» **REQUIRED ACTION**: Check each line below for the word "Infrastruktur". How many have it? Answer with the number only.

(Pictures paired with source code)
:::::
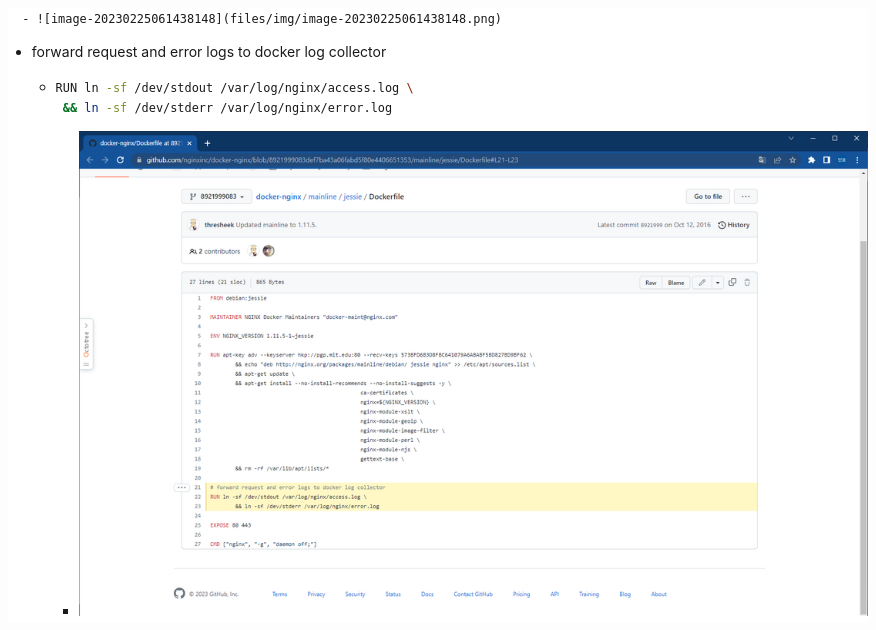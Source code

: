       - ![image-20230225061438148](files/img/image-20230225061438148.png)

  - forward request and error logs to docker log collector

    - ```bash
      RUN ln -sf /dev/stdout /var/log/nginx/access.log \
       && ln -sf /dev/stderr /var/log/nginx/error.log
      ```

      - ![image-20230225061452714](files/img/image-20230225061452714.png)
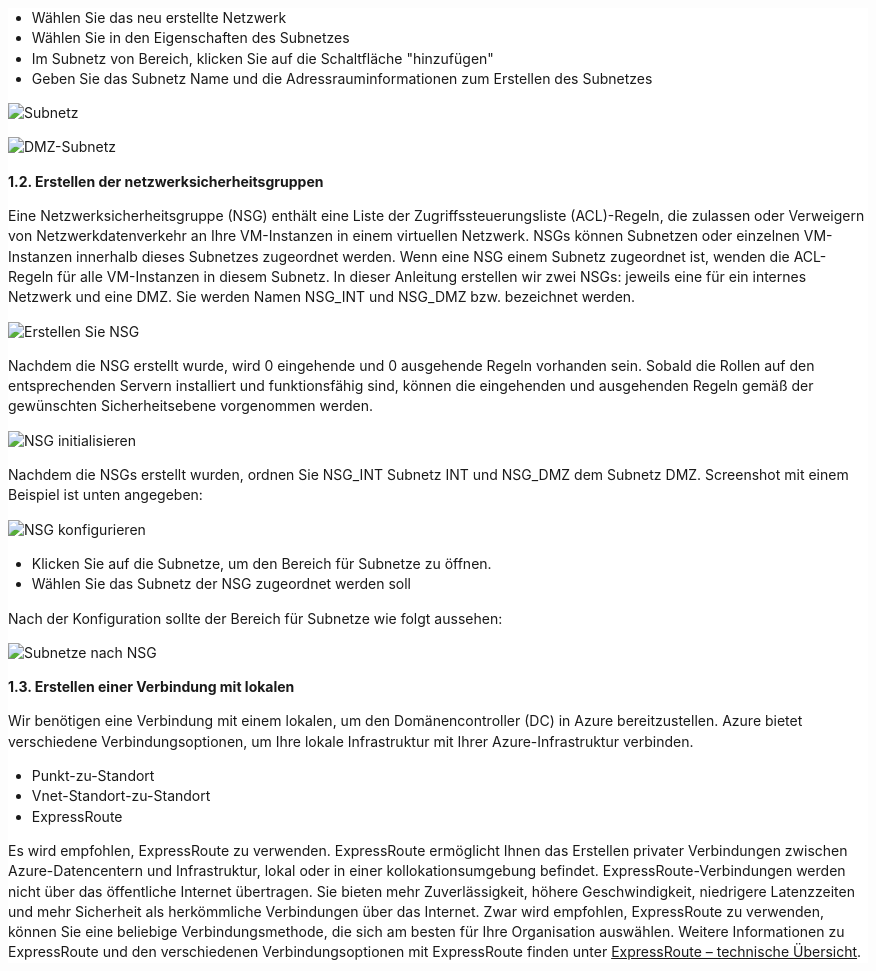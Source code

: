 * Wählen Sie das neu erstellte Netzwerk
* Wählen Sie in den Eigenschaften des Subnetzes
* Im Subnetz von Bereich, klicken Sie auf die Schaltfläche "hinzufügen"
* Geben Sie das Subnetz Name und die Adressrauminformationen zum Erstellen des Subnetzes

![Subnetz](./media/how-to-connect-fed-azure-adfs/deploynetwork2.png)

![DMZ-Subnetz](./media/how-to-connect-fed-azure-adfs/deploynetwork3.png)

**1.2. Erstellen der netzwerksicherheitsgruppen**

Eine Netzwerksicherheitsgruppe (NSG) enthält eine Liste der Zugriffssteuerungsliste (ACL)-Regeln, die zulassen oder Verweigern von Netzwerkdatenverkehr an Ihre VM-Instanzen in einem virtuellen Netzwerk. NSGs können Subnetzen oder einzelnen VM-Instanzen innerhalb dieses Subnetzes zugeordnet werden. Wenn eine NSG einem Subnetz zugeordnet ist, wenden die ACL-Regeln für alle VM-Instanzen in diesem Subnetz.
In dieser Anleitung erstellen wir zwei NSGs: jeweils eine für ein internes Netzwerk und eine DMZ. Sie werden Namen NSG_INT und NSG_DMZ bzw. bezeichnet werden.

![Erstellen Sie NSG](./media/how-to-connect-fed-azure-adfs/creatensg1.png)

Nachdem die NSG erstellt wurde, wird 0 eingehende und 0 ausgehende Regeln vorhanden sein. Sobald die Rollen auf den entsprechenden Servern installiert und funktionsfähig sind, können die eingehenden und ausgehenden Regeln gemäß der gewünschten Sicherheitsebene vorgenommen werden.

![NSG initialisieren](./media/how-to-connect-fed-azure-adfs/nsgint1.png)

Nachdem die NSGs erstellt wurden, ordnen Sie NSG_INT Subnetz INT und NSG_DMZ dem Subnetz DMZ. Screenshot mit einem Beispiel ist unten angegeben:

![NSG konfigurieren](./media/how-to-connect-fed-azure-adfs/nsgconfigure1.png)

* Klicken Sie auf die Subnetze, um den Bereich für Subnetze zu öffnen.
* Wählen Sie das Subnetz der NSG zugeordnet werden soll 

Nach der Konfiguration sollte der Bereich für Subnetze wie folgt aussehen:

![Subnetze nach NSG](./media/how-to-connect-fed-azure-adfs/nsgconfigure2.png)

**1.3. Erstellen einer Verbindung mit lokalen**

Wir benötigen eine Verbindung mit einem lokalen, um den Domänencontroller (DC) in Azure bereitzustellen. Azure bietet verschiedene Verbindungsoptionen, um Ihre lokale Infrastruktur mit Ihrer Azure-Infrastruktur verbinden.

* Punkt-zu-Standort
* Vnet-Standort-zu-Standort
* ExpressRoute

Es wird empfohlen, ExpressRoute zu verwenden. ExpressRoute ermöglicht Ihnen das Erstellen privater Verbindungen zwischen Azure-Datencentern und Infrastruktur, lokal oder in einer kollokationsumgebung befindet. ExpressRoute-Verbindungen werden nicht über das öffentliche Internet übertragen. Sie bieten mehr Zuverlässigkeit, höhere Geschwindigkeit, niedrigere Latenzzeiten und mehr Sicherheit als herkömmliche Verbindungen über das Internet.
Zwar wird empfohlen, ExpressRoute zu verwenden, können Sie eine beliebige Verbindungsmethode, die sich am besten für Ihre Organisation auswählen. Weitere Informationen zu ExpressRoute und den verschiedenen Verbindungsoptionen mit ExpressRoute finden unter [ExpressRoute – technische Übersicht](https://aka.ms/Azure/ExpressRoute).
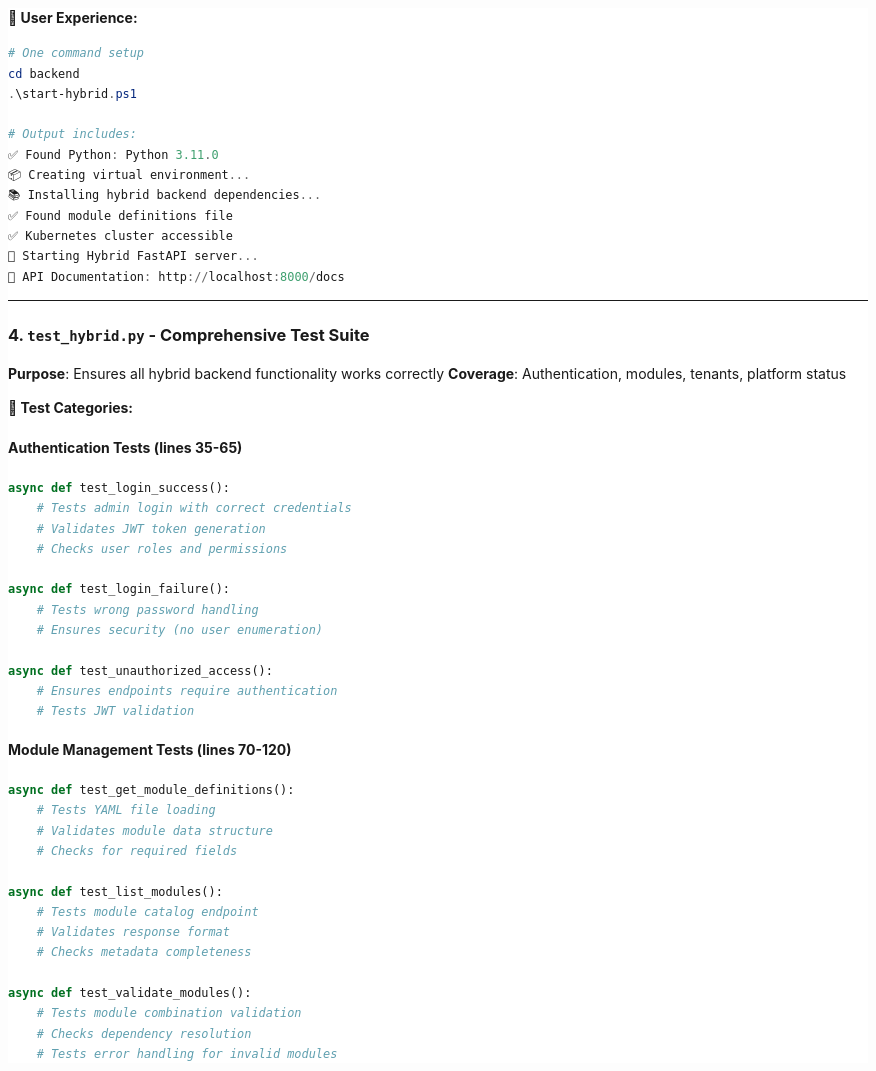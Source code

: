 **🎯 User Experience:**
```powershell
# One command setup
cd backend
.\start-hybrid.ps1

# Output includes:
✅ Found Python: Python 3.11.0
📦 Creating virtual environment...
📚 Installing hybrid backend dependencies...
✅ Found module definitions file
✅ Kubernetes cluster accessible
🚀 Starting Hybrid FastAPI server...
📖 API Documentation: http://localhost:8000/docs
```

---

### **4. `test_hybrid.py` - Comprehensive Test Suite**
**Purpose**: Ensures all hybrid backend functionality works correctly
**Coverage**: Authentication, modules, tenants, platform status

**🧪 Test Categories:**

#### **Authentication Tests (lines 35-65)**
```python
async def test_login_success():
    # Tests admin login with correct credentials
    # Validates JWT token generation
    # Checks user roles and permissions

async def test_login_failure():
    # Tests wrong password handling
    # Ensures security (no user enumeration)

async def test_unauthorized_access():
    # Ensures endpoints require authentication
    # Tests JWT validation
```

#### **Module Management Tests (lines 70-120)**
```python
async def test_get_module_definitions():
    # Tests YAML file loading
    # Validates module data structure
    # Checks for required fields

async def test_list_modules():
    # Tests module catalog endpoint
    # Validates response format
    # Checks metadata completeness

async def test_validate_modules():
    # Tests module combination validation
    # Checks dependency resolution
    # Tests error handling for invalid modules
```
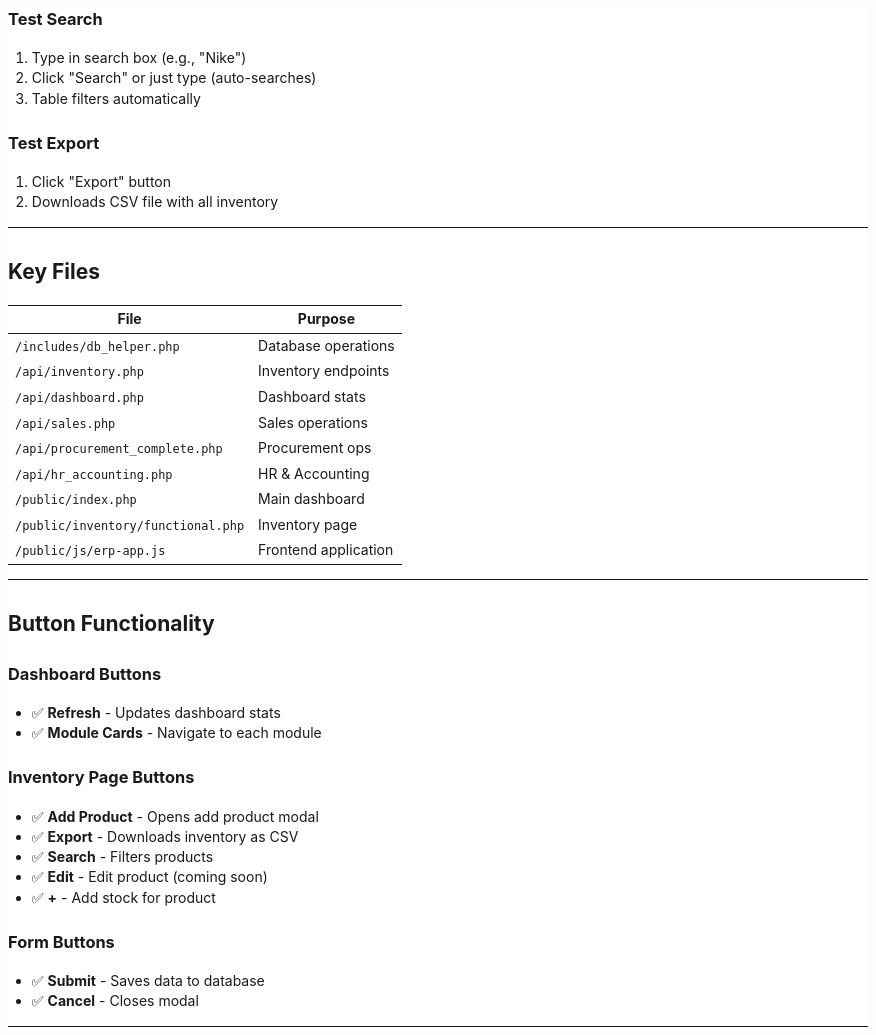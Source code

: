 ### Test Search
1. Type in search box (e.g., "Nike")
2. Click "Search" or just type (auto-searches)
3. Table filters automatically

### Test Export
1. Click "Export" button
2. Downloads CSV file with all inventory

---

## Key Files

| File | Purpose |
|------|---------|
| `/includes/db_helper.php` | Database operations |
| `/api/inventory.php` | Inventory endpoints |
| `/api/dashboard.php` | Dashboard stats |
| `/api/sales.php` | Sales operations |
| `/api/procurement_complete.php` | Procurement ops |
| `/api/hr_accounting.php` | HR & Accounting |
| `/public/index.php` | Main dashboard |
| `/public/inventory/functional.php` | Inventory page |
| `/public/js/erp-app.js` | Frontend application |

---

## Button Functionality

### Dashboard Buttons
- ✅ **Refresh** - Updates dashboard stats
- ✅ **Module Cards** - Navigate to each module

### Inventory Page Buttons
- ✅ **Add Product** - Opens add product modal
- ✅ **Export** - Downloads inventory as CSV
- ✅ **Search** - Filters products
- ✅ **Edit** - Edit product (coming soon)
- ✅ **+** - Add stock for product

### Form Buttons
- ✅ **Submit** - Saves data to database
- ✅ **Cancel** - Closes modal

---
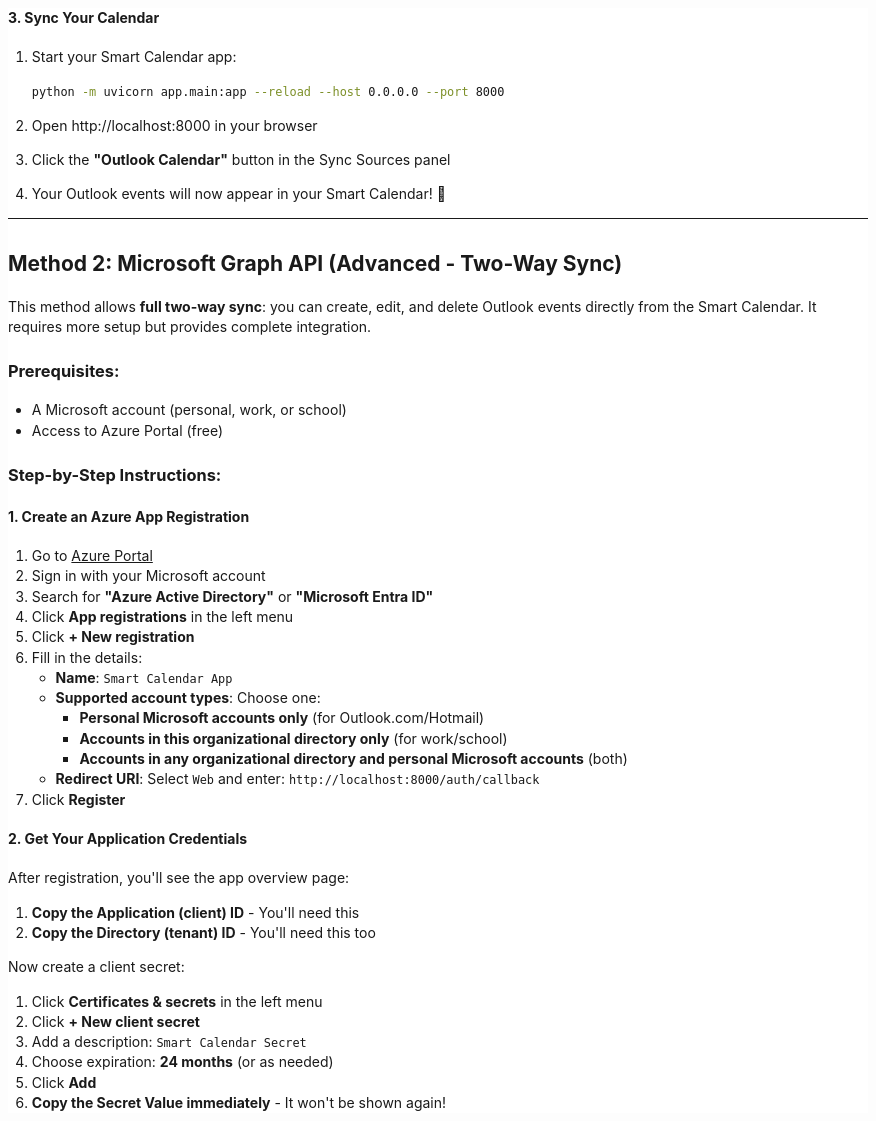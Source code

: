 #### 3. Sync Your Calendar

1. Start your Smart Calendar app:
   ```bash
   python -m uvicorn app.main:app --reload --host 0.0.0.0 --port 8000
   ```

2. Open http://localhost:8000 in your browser

3. Click the **"Outlook Calendar"** button in the Sync Sources panel

4. Your Outlook events will now appear in your Smart Calendar! 🎉

---

## Method 2: Microsoft Graph API (Advanced - Two-Way Sync)

This method allows **full two-way sync**: you can create, edit, and delete Outlook events directly from the Smart Calendar. It requires more setup but provides complete integration.

### Prerequisites:

- A Microsoft account (personal, work, or school)
- Access to Azure Portal (free)

### Step-by-Step Instructions:

#### 1. Create an Azure App Registration

1. Go to [Azure Portal](https://portal.azure.com/)
2. Sign in with your Microsoft account
3. Search for **"Azure Active Directory"** or **"Microsoft Entra ID"**
4. Click **App registrations** in the left menu
5. Click **+ New registration**
6. Fill in the details:
   - **Name**: `Smart Calendar App`
   - **Supported account types**: Choose one:
     - **Personal Microsoft accounts only** (for Outlook.com/Hotmail)
     - **Accounts in this organizational directory only** (for work/school)
     - **Accounts in any organizational directory and personal Microsoft accounts** (both)
   - **Redirect URI**: Select `Web` and enter: `http://localhost:8000/auth/callback`
7. Click **Register**

#### 2. Get Your Application Credentials

After registration, you'll see the app overview page:

1. **Copy the Application (client) ID** - You'll need this
2. **Copy the Directory (tenant) ID** - You'll need this too

Now create a client secret:

1. Click **Certificates & secrets** in the left menu
2. Click **+ New client secret**
3. Add a description: `Smart Calendar Secret`
4. Choose expiration: **24 months** (or as needed)
5. Click **Add**
6. **Copy the Secret Value immediately** - It won't be shown again!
:::::
» **RESULT OF THE EXERCISE**: 2